Quote:
Originally Posted by Velociraptor
|
I disagree with 1, As a practical matter IF you change passwds often ,and if you use distinct passwds for all of your important account, then you'll end up with an armload of complex passwords and since you won't remember them all you'll write them down, put them in a file, make them all according to some pattern, or some other terrible practice.
You need to change passwds occasionally, and certainly when there is the least hint of foul play. But I think these "change them every month or two" rules only encourage the humans to use bad practices.

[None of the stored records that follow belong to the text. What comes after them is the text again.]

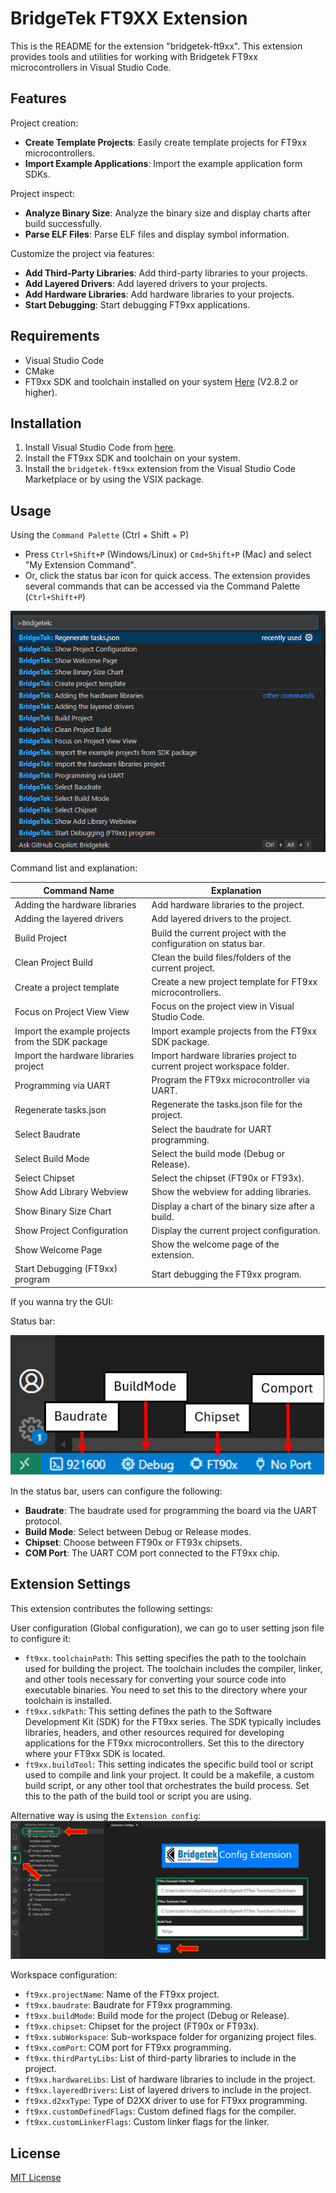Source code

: # BridgeTek FT9XX Extension

This is the README for the extension "bridgetek-ft9xx". This extension provides tools and utilities for working with Bridgetek FT9xx microcontrollers in Visual Studio Code.

## Features

Project creation:

- **Create Template Projects**: Easily create template projects for FT9xx microcontrollers.
- **Import Example Applications**: Import the example application form SDKs.

Project inspect:

- **Analyze Binary Size**: Analyze the binary size and display charts after build successfully.
- **Parse ELF Files**: Parse ELF files and display symbol information.

Customize the project via features:

- **Add Third-Party Libraries**: Add third-party libraries to your projects.
- **Add Layered Drivers**: Add layered drivers to your projects.
- **Add Hardware Libraries**: Add hardware libraries to your projects.
- **Start Debugging**: Start debugging FT9xx applications.

## Requirements

- Visual Studio Code
- CMake
- FT9xx SDK and toolchain installed on your system [Here][ft9xx-toolchain] (V2.8.2 or higher).

## Installation

1. Install Visual Studio Code from [here](https://code.visualstudio.com/).
2. Install the FT9xx SDK and toolchain on your system.
3. Install the `bridgetek-ft9xx` extension from the Visual Studio Code Marketplace or by using the VSIX package.

## Usage

Using the `Command Palette` (Ctrl + Shift + P)

- Press `Ctrl+Shift+P` (Windows/Linux) or `Cmd+Shift+P` (Mac) and select "My Extension Command".
- Or, click the status bar icon for quick access.
The extension provides several commands that can be accessed via the Command Palette (`Ctrl+Shift+P`)

![VSCode Command Palette](https://raw.githubusercontent.com/Bridgetek/ft9xx-vscode/development/images/CommandPalette.png)

Command list and explanation:

| Command Name                        | Explanation                                             |
|-------------------------------------|---------------------------------------------------------|
| Adding the hardware libraries       | Add hardware libraries to the project.                  |
| Adding the layered drivers          | Add layered drivers to the project.                     |
| Build Project                       | Build the current project with the configuration on status bar.|
| Clean Project Build                 | Clean the build files/folders of the current project.|
| Create a project template           | Create a new project template for FT9xx microcontrollers.|
| Focus on Project View View          | Focus on the project view in Visual Studio Code.        |
| Import the example projects from the SDK package | Import example projects from the FT9xx SDK package.|
| Import the hardware libraries project | Import hardware libraries project to current project workspace folder.|
| Programming via UART                | Program the FT9xx microcontroller via UART.             |
| Regenerate tasks.json               | Regenerate the tasks.json file for the project.         |
| Select Baudrate                     | Select the baudrate for UART programming.               |
| Select Build Mode                   | Select the build mode (Debug or Release).               |
| Select Chipset                      | Select the chipset (FT90x or FT93x).                    |
| Show Add Library Webview            | Show the webview for adding libraries.                  |
| Show Binary Size Chart              | Display a chart of the binary size after a build.       |
| Show Project Configuration          | Display the current project configuration.              |
| Show Welcome Page                   | Show the welcome page of the extension.                 |
| Start Debugging (FT9xx) program     | Start debugging the FT9xx program.                      |

If you wanna try the GUI:

Status bar:

![Status bar](https://raw.githubusercontent.com/Bridgetek/ft9xx-vscode/development/images/StatusBar.png)

In the status bar, users can configure the following:

- **Baudrate**: The baudrate used for programming the board via the UART protocol.
- **Build Mode**: Select between Debug or Release modes.
- **Chipset**: Choose between FT90x or FT93x chipsets.
- **COM Port**: The UART COM port connected to the FT9xx chip.

## Extension Settings

This extension contributes the following settings:

User configuration (Global configuration), we can go to user setting json file to configure it:

- `ft9xx.toolchainPath`: This setting specifies the path to the toolchain used for building the project. The toolchain includes the compiler, linker, and other tools necessary for converting your source code into executable binaries. You need to set this to the directory where your toolchain is installed.
- `ft9xx.sdkPath`: This setting defines the path to the Software Development Kit (SDK) for the FT9xx series. The SDK typically includes libraries, headers, and other resources required for developing applications for the FT9xx microcontrollers. Set this to the directory where your FT9xx SDK is located.
- `ft9xx.buildTool`: This setting indicates the specific build tool or script used to compile and link your project. It could be a makefile, a custom build script, or any other tool that orchestrates the build process. Set this to the path of the build tool or script you are using.

Alternative way is using the `Extension config`:
![Extension config](https://raw.githubusercontent.com/Bridgetek/ft9xx-vscode/development/images/ExtentionConfig.png)

Workspace configuration:

- `ft9xx.projectName`: Name of the FT9xx project.
- `ft9xx.baudrate`: Baudrate for FT9xx programming.
- `ft9xx.buildMode`: Build mode for the project (Debug or Release).
- `ft9xx.chipset`: Chipset for the project (FT90x or FT93x).
- `ft9xx.subWorkspace`: Sub-workspace folder for organizing project files.
- `ft9xx.comPort`: COM port for FT9xx programming.
- `ft9xx.thirdPartyLibs`: List of third-party libraries to include in the project.
- `ft9xx.hardwareLibs`: List of hardware libraries to include in the project.
- `ft9xx.layeredDrivers`: List of layered drivers to include in the project.
- `ft9xx.d2xxType`: Type of D2XX driver to use for FT9xx programming.
- `ft9xx.customDefinedFlags`: Custom defined flags for the compiler.
- `ft9xx.customLinkerFlags`: Custom linker flags for the linker.

## License

[MIT License](LICENSE)

[ft9xx-toolchain]: https://brtchip.com/ft9xx-toolchain/
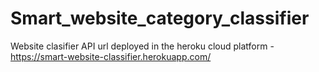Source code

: # Smart_website_category_classifier
Website clasifier API url deployed in the heroku cloud platform - https://smart-website-classifier.herokuapp.com/
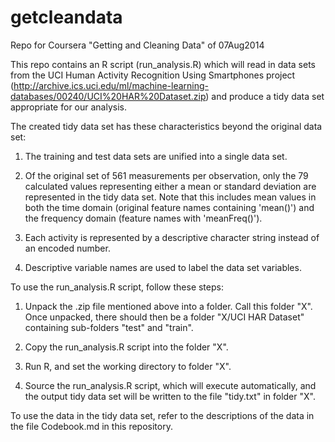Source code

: getcleandata
============

Repo for Coursera "Getting and Cleaning Data" of 07Aug2014

This repo contains an R script (run_analysis.R) which will read
in data sets from the UCI Human Activity Recognition Using Smartphones
project (http://archive.ics.uci.edu/ml/machine-learning-databases/00240/UCI%20HAR%20Dataset.zip) and produce a tidy data set appropriate
for our analysis.

The created tidy data set has these characteristics beyond the
original data set:

1. The training and test data sets are unified into a single data set.

2. Of the original set of 561 measurements per observation, only the 79
   calculated values representing either a mean or standard deviation
   are represented in the tidy data set.  Note that this includes mean
   values in both the time domain (original feature names containing
   'mean()') and the frequency domain (feature names with 'meanFreq()').

3. Each activity is represented by a descriptive character string
   instead of an encoded number.

4. Descriptive variable names are used to label the data set variables.

To use the run_analysis.R script, follow these steps:

1. Unpack the .zip file mentioned above into a folder.  Call this
   folder "X".  Once unpacked, there should then be a folder
   "X/UCI HAR Dataset" containing sub-folders "test" and "train".

2. Copy the run_analysis.R script into the folder "X".

3. Run R, and set the working directory to folder "X".

4. Source the run_analysis.R script, which will execute automatically,
   and the output tidy data set will be written to the file "tidy.txt"
   in folder "X".

To use the data in the tidy data set, refer to the descriptions of
the data in the file Codebook.md in this repository.
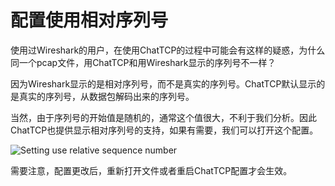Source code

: # 配置使用相对序列号

使用过Wireshark的用户，在使用ChatTCP的过程中可能会有这样的疑惑，为什么同一个pcap文件，用ChatTCP和用Wireshark显示的序列号不一样？

因为Wireshark显示的是相对序列号，而不是真实的序列号。ChatTCP默认显示的是真实的序列号，从数据包解码出来的序列号。

当然，由于序列号的开始值是随机的，通常这个值很大，不利于我们分析。因此ChatTCP也提供显示相对序列号的支持，如果有需要，我们可以打开这个配置。

![Setting use relative sequence number](/images/relative-sequence-neumber.png)

需要注意，配置更改后，重新打开文件或者重启ChatTCP配置才会生效。
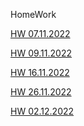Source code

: HomeWork

[HW 07.11.2022](<https://St-ton.github.io/JavaScript/HomeWork/hw0711>)
<br/>

[HW 09.11.2022](<https://St-ton.github.io/JavaScript/HomeWork/hw0911>)
<br/>

[HW 16.11.2022](<https://St-ton.github.io/JavaScript/HomeWork/hw1611>)
<br/>

[HW 26.11.2022](<https://St-ton.github.io/JavaScript/HomeWork/hw2611>)
<br/>

[HW 02.12.2022](<https://St-ton.github.io/JavaScript/HomeWork/hw0212>)
<br/>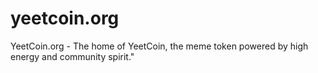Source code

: # yeetcoin.org
YeetCoin.org - The home of YeetCoin, the meme token powered by high energy and community spirit."
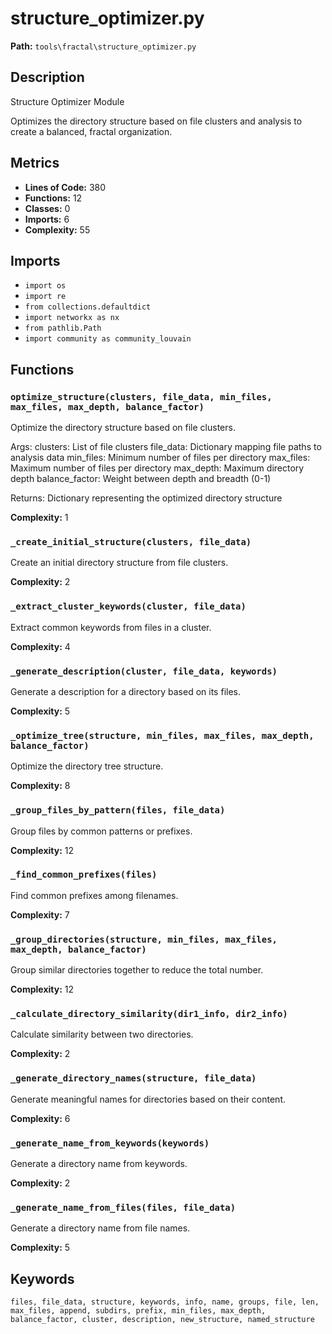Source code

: # structure_optimizer.py

**Path:** `tools\fractal\structure_optimizer.py`

## Description

Structure Optimizer Module

Optimizes the directory structure based on file clusters and analysis
to create a balanced, fractal organization.

## Metrics

- **Lines of Code:** 380
- **Functions:** 12
- **Classes:** 0
- **Imports:** 6
- **Complexity:** 55

## Imports

- `import os`
- `import re`
- `from collections.defaultdict`
- `import networkx as nx`
- `from pathlib.Path`
- `import community as community_louvain`

## Functions

### `optimize_structure(clusters, file_data, min_files, max_files, max_depth, balance_factor)`

Optimize the directory structure based on file clusters.

Args:
    clusters: List of file clusters
    file_data: Dictionary mapping file paths to analysis data
    min_files: Minimum number of files per directory
    max_files: Maximum number of files per directory
    max_depth: Maximum directory depth
    balance_factor: Weight between depth and breadth (0-1)
    
Returns:
    Dictionary representing the optimized directory structure

**Complexity:** 1

### `_create_initial_structure(clusters, file_data)`

Create an initial directory structure from file clusters.

**Complexity:** 2

### `_extract_cluster_keywords(cluster, file_data)`

Extract common keywords from files in a cluster.

**Complexity:** 4

### `_generate_description(cluster, file_data, keywords)`

Generate a description for a directory based on its files.

**Complexity:** 5

### `_optimize_tree(structure, min_files, max_files, max_depth, balance_factor)`

Optimize the directory tree structure.

**Complexity:** 8

### `_group_files_by_pattern(files, file_data)`

Group files by common patterns or prefixes.

**Complexity:** 12

### `_find_common_prefixes(files)`

Find common prefixes among filenames.

**Complexity:** 7

### `_group_directories(structure, min_files, max_files, max_depth, balance_factor)`

Group similar directories together to reduce the total number.

**Complexity:** 12

### `_calculate_directory_similarity(dir1_info, dir2_info)`

Calculate similarity between two directories.

**Complexity:** 2

### `_generate_directory_names(structure, file_data)`

Generate meaningful names for directories based on their content.

**Complexity:** 6

### `_generate_name_from_keywords(keywords)`

Generate a directory name from keywords.

**Complexity:** 2

### `_generate_name_from_files(files, file_data)`

Generate a directory name from file names.

**Complexity:** 5

## Keywords

`files, file_data, structure, keywords, info, name, groups, file, len, max_files, append, subdirs, prefix, min_files, max_depth, balance_factor, cluster, description, new_structure, named_structure`

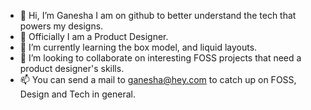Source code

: - 👋 Hi, I’m Ganesha
I am on github to better understand the tech that powers my designs.
- :briefcase: Officially I am a Product Designer. 
- 🌱 I’m currently learning the box model, and liquid layouts.
- 💞️ I’m looking to collaborate on interesting FOSS projects that need a product designer's skills.
- 📫 You can send a mail to ganesha@hey.com to catch up on FOSS, Design and Tech in general.

<!---
shastryblr/shastryblr is a ✨ special ✨ repository because its `README.md` (this file) appears on your GitHub profile.
You can click the Preview link to take a look at your changes.
--->
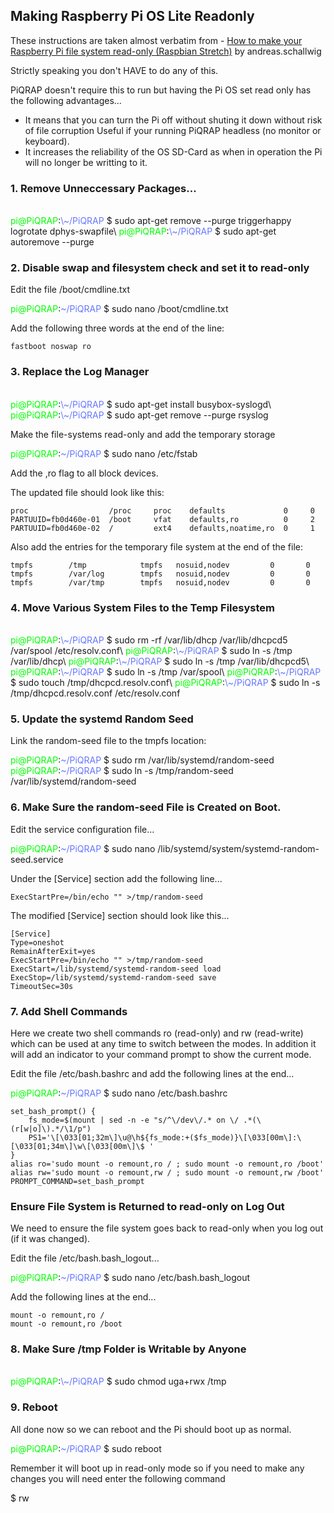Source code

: ## Making Raspberry Pi OS Lite Readonly

These instructions are taken almost verbatim from - [How to make your Raspberry Pi file system read-only (Raspbian Stretch)](https://medium.com/swlh/make-your-raspberry-pi-file-system-read-only-raspbian-buster-c558694de79) by andreas.schallwig

Strictly speaking you don't HAVE to do any of this.

PiQRAP doesn't require this to run but having the Pi OS set read only has the following advantages...
<br>
* It means that you can turn the Pi off without shuting it down without risk of file corruption Useful if your running PiQRAP headless (no monitor or keyboard).
* It increases the reliability of the OS SD-Card as when in operation the Pi will no longer be writting to it.

### 1\. Remove Unneccessary Packages\.\.\.
<br>
<span class="colour" style="color:rgb(0, 255, 0)">pi@PiQRAP</span>:<span class="colour" style="color:rgb(102, 119, 255)">\~/PiQRAP</span> $ sudo apt-get remove --purge triggerhappy logrotate dphys-swapfile\
<span class="colour" style="color:rgb(0, 255, 0)">pi@PiQRAP</span>:<span class="colour" style="color:rgb(102, 119, 255)">\~/PiQRAP</span> $ sudo apt-get autoremove --purge

### 2\. Disable swap and filesystem check and set it to read\-only

Edit the file /boot/cmdline.txt

<span class="colour" style="color:rgb(0, 255, 0)">pi@PiQRAP</span>:<span class="colour" style="color:rgb(102, 119, 255)">\~/PiQRAP</span> $ sudo nano /boot/cmdline.txt

Add the following three words at the end of the line:

`fastboot noswap ro`

### 3\. Replace the Log Manager
<br>
<span class="colour" style="color:rgb(0, 255, 0)">pi@PiQRAP</span>:<span class="colour" style="color:rgb(102, 119, 255)">\~/PiQRAP</span> $ sudo apt-get install busybox-syslogd\
<span class="colour" style="color:rgb(0, 255, 0)">pi@PiQRAP</span>:<span class="colour" style="color:rgb(102, 119, 255)">\~/PiQRAP</span> $ sudo apt-get remove --purge rsyslog

Make the file-systems read-only and add the temporary storage

<span class="colour" style="color:rgb(0, 255, 0)">pi@PiQRAP</span>:<span class="colour" style="color:rgb(102, 119, 255)">\~/PiQRAP</span> $ sudo nano /etc/fstab

Add the ,ro flag to all block devices.

The updated file should look like this:

`proc                  /proc     proc    defaults             0     0`\
`PARTUUID=fb0d460e-01  /boot     vfat    defaults,ro          0     2`\
`PARTUUID=fb0d460e-02  /         ext4    defaults,noatime,ro  0     1`

Also add the entries for the temporary file system at the end of the file:

`tmpfs        /tmp            tmpfs   nosuid,nodev         0       0`\
`tmpfs        /var/log        tmpfs   nosuid,nodev         0       0`\
`tmpfs        /var/tmp        tmpfs   nosuid,nodev         0       0`

### 4\. Move Various System Files to the Temp Filesystem
<br>
<span class="colour" style="color:rgb(0, 255, 0)">pi@PiQRAP</span>:<span class="colour" style="color:rgb(102, 119, 255)">\~/PiQRAP</span> $ sudo rm -rf /var/lib/dhcp /var/lib/dhcpcd5 /var/spool /etc/resolv.conf\
<span class="colour" style="color:rgb(0, 255, 0)">pi@PiQRAP</span>:<span class="colour" style="color:rgb(102, 119, 255)">\~/PiQRAP</span> $ sudo ln -s /tmp /var/lib/dhcp\
<span class="colour" style="color:rgb(0, 255, 0)">pi@PiQRAP</span>:<span class="colour" style="color:rgb(102, 119, 255)">\~/PiQRAP</span> $ sudo ln -s /tmp /var/lib/dhcpcd5\
<span class="colour" style="color:rgb(0, 255, 0)">pi@PiQRAP</span>:<span class="colour" style="color:rgb(102, 119, 255)">\~/PiQRAP</span> $ sudo ln -s /tmp /var/spool\
<span class="colour" style="color:rgb(0, 255, 0)">pi@PiQRAP</span>:<span class="colour" style="color:rgb(102, 119, 255)">\~/PiQRAP</span> $ sudo touch /tmp/dhcpcd.resolv.conf\
<span class="colour" style="color:rgb(0, 255, 0)">pi@PiQRAP</span>:<span class="colour" style="color:rgb(102, 119, 255)">\~/PiQRAP</span> $ sudo ln -s /tmp/dhcpcd.resolv.conf /etc/resolv.conf

### 5\. Update the systemd Random Seed

Link the random-seed file to the tmpfs location:

<span class="colour" style="color:rgb(0, 255, 0)">pi@PiQRAP</span>:<span class="colour" style="color:rgb(102, 119, 255)">\~/PiQRAP</span> $ sudo rm /var/lib/systemd/random-seed\
<span class="colour" style="color:rgb(0, 255, 0)">pi@PiQRAP</span>:<span class="colour" style="color:rgb(102, 119, 255)">\~/PiQRAP</span> $ sudo ln -s /tmp/random-seed /var/lib/systemd/random-seed

### 6\. Make Sure the random\-seed File is Created on Boot\.

Edit the service configuration file...

<span class="colour" style="color:rgb(0, 255, 0)">pi@PiQRAP</span>:<span class="colour" style="color:rgb(102, 119, 255)">\~/PiQRAP</span> $ sudo nano /lib/systemd/system/systemd-random-seed.service

Under the [Service] section add the following line...

`ExecStartPre=/bin/echo "" >/tmp/random-seed`

The modified [Service] section should look like this...

`[Service]`\
`Type=oneshot`\
`RemainAfterExit=yes`\
`ExecStartPre=/bin/echo "" >/tmp/random-seed`\
`ExecStart=/lib/systemd/systemd-random-seed load`\
`ExecStop=/lib/systemd/systemd-random-seed save`\
`TimeoutSec=30s`

### 7\. Add Shell Commands

Here we create two shell commands ro (read-only) and rw (read-write) which can be used at any time to switch between the modes. In addition it will add an indicator to your command prompt to show the current mode.

Edit the file /etc/bash.bashrc and add the following lines at the end...

<span class="colour" style="color:rgb(0, 255, 0)">pi@PiQRAP</span>:<span class="colour" style="color:rgb(102, 119, 255)">\~/PiQRAP</span> $ sudo nano /etc/bash.bashrc

`set_bash_prompt() {`\
`    fs_mode=$(mount | sed -n -e "s/^\/dev\/.* on \/ .*(\(r[w|o]\).*/\1/p")`\
`    PS1='\[\033[01;32m\]\u@\h${fs_mode:+($fs_mode)}\[\033[00m\]:\[\033[01;34m\]\w\[\033[00m\]\$ '`\
`}`\
`alias ro='sudo mount -o remount,ro / ; sudo mount -o remount,ro /boot'`\
`alias rw='sudo mount -o remount,rw / ; sudo mount -o remount,rw /boot'`\
`PROMPT_COMMAND=set_bash_prompt`

### Ensure File System is Returned to read-only on Log Out

We need to ensure the file system goes back to read-only when you log out (if it was changed).

Edit the file /etc/bash.bash\_logout...

<span class="colour" style="color:rgb(0, 255, 0)">pi@PiQRAP</span>:<span class="colour" style="color:rgb(102, 119, 255)">\~/PiQRAP</span> $ sudo nano /etc/bash.bash\_logout

Add the following lines at the end...

`mount -o remount,ro /`\
`mount -o remount,ro /boot`

### 8\. Make Sure /tmp Folder is Writable by Anyone
<br>
<span class="colour" style="color:rgb(0, 255, 0)">pi@PiQRAP</span>:<span class="colour" style="color:rgb(102, 119, 255)">\~/PiQRAP</span> $ sudo chmod uga+rwx /tmp

### 9\. Reboot

All done now so we can reboot and the Pi should boot up as normal.

<span class="colour" style="color:rgb(0, 255, 0)">pi@PiQRAP</span>:<span class="colour" style="color:rgb(102, 119, 255)">\~/PiQRAP</span> $ sudo reboot

Remember it will boot up in read-only mode so if you need to make any changes you will need enter the following command

$ rw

I am not impressed with "password gorilla and these sorts of amateur toys. It's better than nothing but just marginally. Most security profiles require that single keys be stored in separate files with both access perms and authentiction blocking access. Gorilla doesn't scrub the dram used. It seems probably that the cleartext passwords are present in dram after access. If you read through what governments and security agencies require ...see nist.gov
==
I don't know what 2. "MAC addr generator" is good for but certainly not security, It's a violation of IEEE & OUI practices to use most MAC (except for the broadcast and private ranges) as these are assigned to vendors who pay for them. No serious problem on a LAN - but it's a genuine bad practice. If you ever screw up you'll have a load of debugging to do. Also there no advantage. Your MAC never propagates beyond your LAN.
Quote:
Originally Posted by Evil_Bert
You mean I've been getting it wrong all this time? No wonder I keep getting that rash.